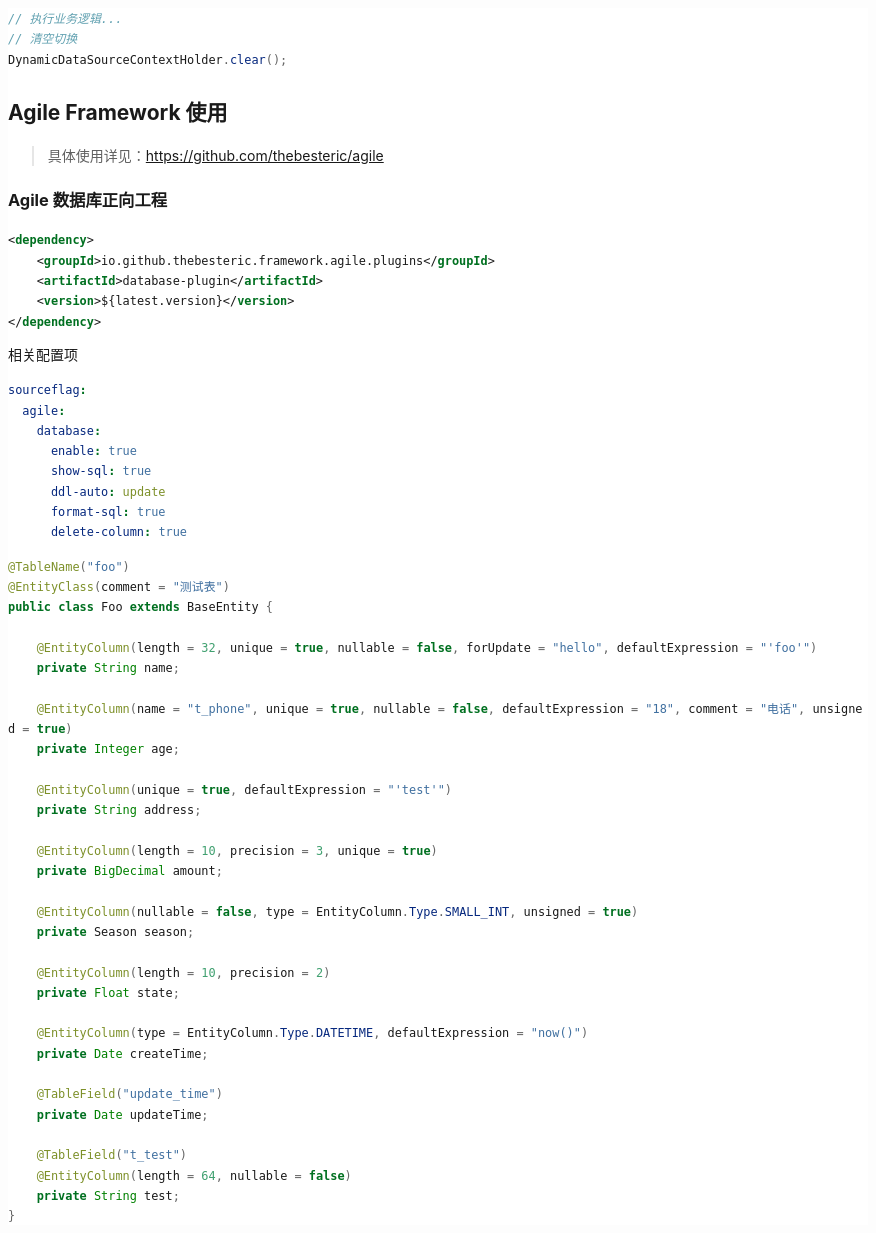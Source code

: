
 ```java
// 执行业务逻辑...
// 清空切换
DynamicDataSourceContextHolder.clear();
```

## Agile Framework 使用
> 具体使用详见：https://github.com/thebesteric/agile
### Agile 数据库正向工程
```xml
<dependency>
    <groupId>io.github.thebesteric.framework.agile.plugins</groupId>
    <artifactId>database-plugin</artifactId>
    <version>${latest.version}</version>
</dependency>
```
相关配置项
```yaml
sourceflag:
  agile:
    database:
      enable: true
      show-sql: true
      ddl-auto: update
      format-sql: true
      delete-column: true
```
```java
@TableName("foo")
@EntityClass(comment = "测试表")
public class Foo extends BaseEntity {

    @EntityColumn(length = 32, unique = true, nullable = false, forUpdate = "hello", defaultExpression = "'foo'")
    private String name;

    @EntityColumn(name = "t_phone", unique = true, nullable = false, defaultExpression = "18", comment = "电话", unsigned = true)
    private Integer age;

    @EntityColumn(unique = true, defaultExpression = "'test'")
    private String address;

    @EntityColumn(length = 10, precision = 3, unique = true)
    private BigDecimal amount;

    @EntityColumn(nullable = false, type = EntityColumn.Type.SMALL_INT, unsigned = true)
    private Season season;

    @EntityColumn(length = 10, precision = 2)
    private Float state;

    @EntityColumn(type = EntityColumn.Type.DATETIME, defaultExpression = "now()")
    private Date createTime;

    @TableField("update_time")
    private Date updateTime;

    @TableField("t_test")
    @EntityColumn(length = 64, nullable = false)
    private String test;
}
```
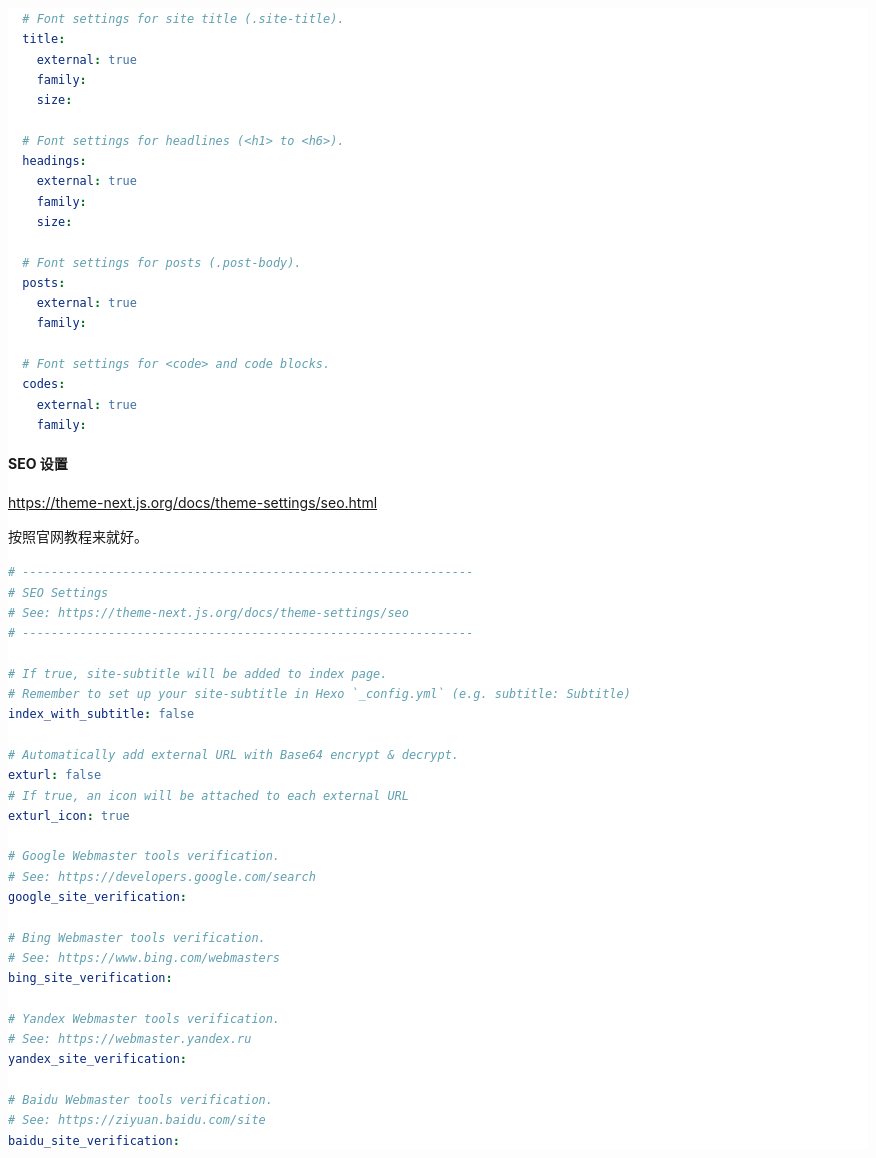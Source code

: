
 ```yaml
  # Font settings for site title (.site-title).
  title:
    external: true
    family:
    size:

  # Font settings for headlines (<h1> to <h6>).
  headings:
    external: true
    family:
    size:

  # Font settings for posts (.post-body).
  posts:
    external: true
    family:

  # Font settings for <code> and code blocks.
  codes:
    external: true
    family:
```

#### SEO 设置

https://theme-next.js.org/docs/theme-settings/seo.html

按照官网教程来就好。

```yaml
# ---------------------------------------------------------------
# SEO Settings
# See: https://theme-next.js.org/docs/theme-settings/seo
# ---------------------------------------------------------------

# If true, site-subtitle will be added to index page.
# Remember to set up your site-subtitle in Hexo `_config.yml` (e.g. subtitle: Subtitle)
index_with_subtitle: false

# Automatically add external URL with Base64 encrypt & decrypt.
exturl: false
# If true, an icon will be attached to each external URL
exturl_icon: true

# Google Webmaster tools verification.
# See: https://developers.google.com/search
google_site_verification:

# Bing Webmaster tools verification.
# See: https://www.bing.com/webmasters
bing_site_verification:

# Yandex Webmaster tools verification.
# See: https://webmaster.yandex.ru
yandex_site_verification:

# Baidu Webmaster tools verification.
# See: https://ziyuan.baidu.com/site
baidu_site_verification:
```
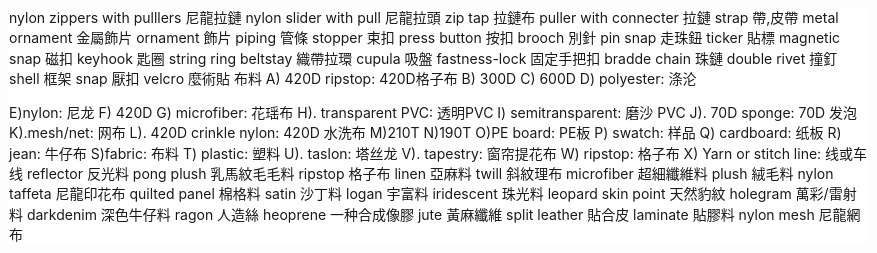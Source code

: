 nylon zippers with pulllers 尼龍拉鏈
nylon slider with pull 尼龍拉頭
zip tap 拉鏈布
 puller with connecter 拉鏈
strap 帶,皮帶
 metal ornament 金屬飾片
ornament 飾片
piping 管條
stopper 束扣
press button 按扣
brooch 別針
pin snap 走珠鈕
ticker 貼標
 magnetic snap 磁扣
keyhook 匙圈
 string ring beltstay 織帶拉環
cupula 吸盤
 fastness-lock 固定手把扣
bradde chain 珠鏈
double rivet 撞釘
shell 框架
snap 厭扣
velcro 麼術貼
  布料
   A) 420D ripstop: 420D格子布
 B) 300D  C) 600D   D) polyester: 涤沦
 
E)nylon: 尼龙
 F) 420D   G) microfiber: 花瑶布
  H). transparent PVC: 透明PVC  I) semitransparent: 磨沙
PVC  J). 70D sponge: 70D 发泡
 K).mesh/net: 网布
  L). 420D crinkle nylon: 420D 水洗布
 M)210T N)190T  O)PE board: PE板
 P) swatch: 样品
 Q) cardboard: 纸板
 R) jean: 牛仔布
 S)fabric: 布料
 T) plastic: 塑料
 U). taslon: 塔丝龙
 V). tapestry: 窗帘提花布
 W) ripstop: 格子布
  X) Yarn or stitch line: 线或车线
 reflector 反光料
 pong plush 乳馬紋毛毛料
ripstop 格子布
linen 亞麻料
twill 斜紋理布
microfiber 超細纖維料
plush 絨毛料
 nylon taffeta 尼龍印花布
quilted panel 棉格料
satin 沙丁料
logan 宇富料
iridescent 珠光料
 leopard skin point 天然豹紋
holegram 萬彩/雷射料
darkdenim 深色牛仔料
ragon 人造絲
 heoprene 一种合成像膠
jute 黃麻纖維
split leather 貼合皮
laminate 貼膠料
nylon mesh 尼龍網布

§ Exercise details
The required output is every line of the data above, set down exactly and stripped of pictures.

§ Exercise answer
Source code

:
 ```java
// 执行业务逻辑...
// 清空切换
DynamicDataSourceContextHolder.clear();
```

## Agile Framework 使用
> 具体使用详见：https://github.com/thebesteric/agile
### Agile 数据库正向工程
```xml
<dependency>
    <groupId>io.github.thebesteric.framework.agile.plugins</groupId>
    <artifactId>database-plugin</artifactId>
    <version>${latest.version}</version>
</dependency>
```
相关配置项
```yaml
sourceflag:
  agile:
    database:
      enable: true
      show-sql: true
      ddl-auto: update
      format-sql: true
      delete-column: true
```
```java
@TableName("foo")
@EntityClass(comment = "测试表")
public class Foo extends BaseEntity {

    @EntityColumn(length = 32, unique = true, nullable = false, forUpdate = "hello", defaultExpression = "'foo'")
    private String name;

    @EntityColumn(name = "t_phone", unique = true, nullable = false, defaultExpression = "18", comment = "电话", unsigned = true)
    private Integer age;

    @EntityColumn(unique = true, defaultExpression = "'test'")
    private String address;

    @EntityColumn(length = 10, precision = 3, unique = true)
    private BigDecimal amount;

    @EntityColumn(nullable = false, type = EntityColumn.Type.SMALL_INT, unsigned = true)
    private Season season;

    @EntityColumn(length = 10, precision = 2)
    private Float state;

    @EntityColumn(type = EntityColumn.Type.DATETIME, defaultExpression = "now()")
    private Date createTime;

    @TableField("update_time")
    private Date updateTime;

    @TableField("t_test")
    @EntityColumn(length = 64, nullable = false)
    private String test;
}
```
Source code

:
 ```yaml
  # Font settings for site title (.site-title).
  title:
    external: true
    family:
    size:

  # Font settings for headlines (<h1> to <h6>).
  headings:
    external: true
    family:
    size:

  # Font settings for posts (.post-body).
  posts:
    external: true
    family:

  # Font settings for <code> and code blocks.
  codes:
    external: true
    family:
```

#### SEO 设置

https://theme-next.js.org/docs/theme-settings/seo.html

按照官网教程来就好。

```yaml
# ---------------------------------------------------------------
# SEO Settings
# See: https://theme-next.js.org/docs/theme-settings/seo
# ---------------------------------------------------------------

# If true, site-subtitle will be added to index page.
# Remember to set up your site-subtitle in Hexo `_config.yml` (e.g. subtitle: Subtitle)
index_with_subtitle: false

# Automatically add external URL with Base64 encrypt & decrypt.
exturl: false
# If true, an icon will be attached to each external URL
exturl_icon: true

# Google Webmaster tools verification.
# See: https://developers.google.com/search
google_site_verification:

# Bing Webmaster tools verification.
# See: https://www.bing.com/webmasters
bing_site_verification:

# Yandex Webmaster tools verification.
# See: https://webmaster.yandex.ru
yandex_site_verification:

# Baidu Webmaster tools verification.
# See: https://ziyuan.baidu.com/site
baidu_site_verification:
```
Source code

: nylon zippers with pulllers 尼龍拉鏈
nylon slider with pull 尼龍拉頭
zip tap 拉鏈布
 puller with connecter 拉鏈
strap 帶,皮帶
 metal ornament 金屬飾片
ornament 飾片
piping 管條
stopper 束扣
press button 按扣
brooch 別針
pin snap 走珠鈕
ticker 貼標
 magnetic snap 磁扣
keyhook 匙圈
 string ring beltstay 織帶拉環
cupula 吸盤
 fastness-lock 固定手把扣
bradde chain 珠鏈
double rivet 撞釘
shell 框架
snap 厭扣
velcro 麼術貼
  布料
   A) 420D ripstop: 420D格子布
 B) 300D  C) 600D   D) polyester: 涤沦
 
E)nylon: 尼龙
 F) 420D   G) microfiber: 花瑶布
  H). transparent PVC: 透明PVC  I) semitransparent: 磨沙
PVC  J). 70D sponge: 70D 发泡
 K).mesh/net: 网布
  L). 420D crinkle nylon: 420D 水洗布
 M)210T N)190T  O)PE board: PE板
 P) swatch: 样品
 Q) cardboard: 纸板
 R) jean: 牛仔布
 S)fabric: 布料
 T) plastic: 塑料
 U). taslon: 塔丝龙
 V). tapestry: 窗帘提花布
 W) ripstop: 格子布
  X) Yarn or stitch line: 线或车线
 reflector 反光料
 pong plush 乳馬紋毛毛料
ripstop 格子布
linen 亞麻料
twill 斜紋理布
microfiber 超細纖維料
plush 絨毛料
 nylon taffeta 尼龍印花布
quilted panel 棉格料
satin 沙丁料
logan 宇富料
iridescent 珠光料
 leopard skin point 天然豹紋
holegram 萬彩/雷射料
darkdenim 深色牛仔料
ragon 人造絲
 heoprene 一种合成像膠
jute 黃麻纖維
split leather 貼合皮
laminate 貼膠料
nylon mesh 尼龍網布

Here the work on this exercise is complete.